▼

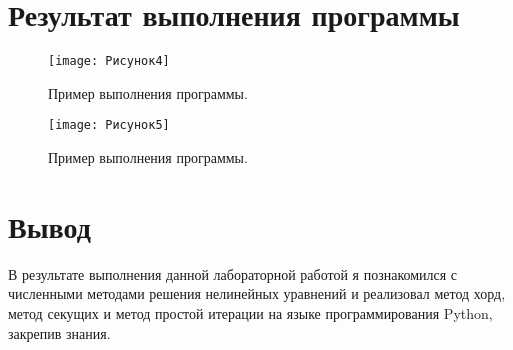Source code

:\documentclass[12pt]{report}
\begin{document}
	\section*{Результат выполнения программы}
	
	\begin{figure}[h]
		\texttt{[image: Рисунок4]}
		\label{fig:4}
		\caption{Пример выполнения программы.}
	\end{figure}
	
\begin{figure}[h]
	\texttt{[image: Рисунок5]}
	\caption{Пример выполнения программы.}
	\label{fig:6}
\end{figure}
	
	\section*{Вывод}
	В результате выполнения данной лабораторной работой я познакомился с численными методами решения нелинейных уравнений и реализовал метод хорд, метод секущих и метод простой итерации на языке программирования Python, закрепив знания.
\end{document}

▲

Each line in the records that carries "begin" must be copied out.

* Answer to this problem
\begin{document}
	\begin{figure}[h]
\begin{figure}[h]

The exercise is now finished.